With both of these processes i come up with a sand that is either, white-ish, Green, Grey,Seafoam green, or Rust colored. When I go to melt the sand down it does not liquify, instead it lupmps up as black slag.. 

As i saif before i may not be in the right place for this, but I am hitting this wall and it is becoming very depressing how many faliures I have had. If anyone has any suggestions on what I may be doing wrong, i would be greatly appreciative.


----------



## Geo (Nov 7, 2011)

first,let me say welcome to the forum.second ,it sounds to me like another Shor costumer that cant get the system to work.please stop what your doing and read up on the processes your trying to do here on the forum.i understand you have some questions about why this isn't working the way the instruction said it would and believe me when i say your not the first one.unless you've stripped all the gold plated components from 250-300 desktop computers your not going to have an ounce of gold anyway.if it worked as well as they claim you wouldn't have to keep buying their products at a very high markup price when you can buy the same chemicals at the hardware store.the main thing is you cant destroy the gold,you can change its state but never destroy.no matter what you have done to it you can recover it unless you just throw it away.search in the box at the upper right hand corner for "Shor" and you will find all the post where people like you have had the same problems and the solutions to fix it are all there.good luck and happy refining.

Jeff


----------



## Claudie (Nov 7, 2011)

I hope you have read some about safety and you are doing this in a very well ventilated area or with a fume hood. :|


----------



## jimmydolittle (Nov 8, 2011)

Welcome to the forum! You can save a considerable amount of money on your chemicals by buying locally at your garden supply store. Shor’s Sub- Zero is in reality sodium or potassium nitrate, (not sure which). Storm precipitant is sodium metabisulfite. I learned the hard way. I would suggest you go to Steve’s site and watch his video’s: http://www.goldrecovery.us/.


----------



## Render (Nov 8, 2011)

Hello, and thank you for the Greetings. 

I did not realize the Shor systemw as so frowned upon, I intend to look around more locally for my supplies int he future. Thankfully i have not spent a terribly large amount of money with them.. not directly any ways. 
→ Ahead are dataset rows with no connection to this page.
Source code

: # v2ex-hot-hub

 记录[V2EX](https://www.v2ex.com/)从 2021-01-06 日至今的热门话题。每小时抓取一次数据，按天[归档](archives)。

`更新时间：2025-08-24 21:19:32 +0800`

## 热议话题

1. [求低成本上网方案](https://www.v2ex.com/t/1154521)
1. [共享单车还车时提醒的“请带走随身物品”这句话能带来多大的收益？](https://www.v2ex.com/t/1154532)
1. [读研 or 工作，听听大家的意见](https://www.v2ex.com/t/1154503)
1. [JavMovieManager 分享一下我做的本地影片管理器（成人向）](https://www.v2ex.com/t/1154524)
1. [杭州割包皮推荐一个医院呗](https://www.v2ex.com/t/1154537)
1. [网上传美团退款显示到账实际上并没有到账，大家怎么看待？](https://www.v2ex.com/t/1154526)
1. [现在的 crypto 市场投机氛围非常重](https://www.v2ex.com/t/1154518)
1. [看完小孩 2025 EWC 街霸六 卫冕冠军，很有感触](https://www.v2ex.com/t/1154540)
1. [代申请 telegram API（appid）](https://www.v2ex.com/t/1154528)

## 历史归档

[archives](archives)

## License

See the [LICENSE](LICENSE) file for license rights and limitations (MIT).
I am going to takethe time to look over the forum carefully before I move foreward any more than this. i do understand that there isnt alot of gold to be had from the computers unless you have a tone of them at your disposal. but even a quater ounce would be profitible since its more of a hobby than anything else. I did not quit my day job yet LOL. 

As far as saftey, i made sure to investigate that thouroughly, I wear gogles, gloves, and a Ventilation mask at all times while working witht he chemicals and I work inside a screen tent, not surei can get more ventilated than that.  Thank you for asking though I appreciate the Concern. 

Shor has not made mehapy to start with, however i was unsure of where esle to get the chemicals. I did by Sodium Bisulfate froma local Pool Care store, but it ddint have any effect on the Aqua regia solution, So perhapes i bought the rong stuff? 

Thanks, 
Render


----------



## jimmydolittle (Nov 8, 2011)

Make up some stannous chloride to test your solution. It’s the only way to know if there is gold in it. Not hard to make, take a shot piece of tin solder and dissolve in an ounce or less of muriatic acid.


----------



## Geo (Nov 8, 2011)

Render said:


> I did by Sodium Bisulfate froma local Pool Care store, but it ddint have any effect on the Aqua regia solution, So perhapes i bought the rong stuff?
> Thanks,
> Render



most definitely.check your spelling on the sodium metabisulfate.you should have sodium metabisulfite, metabisulfite precipitates gold and metabisulfate just makes a mess. you can buy it a wine making & brewing shops and some people use stump-out from the hardware store.i buy mine from Ebay as five pounds will precipitate alot of gold.


----------



## jimmydolittle (Nov 9, 2011)

Thanks Geo, I stand corrected.


----------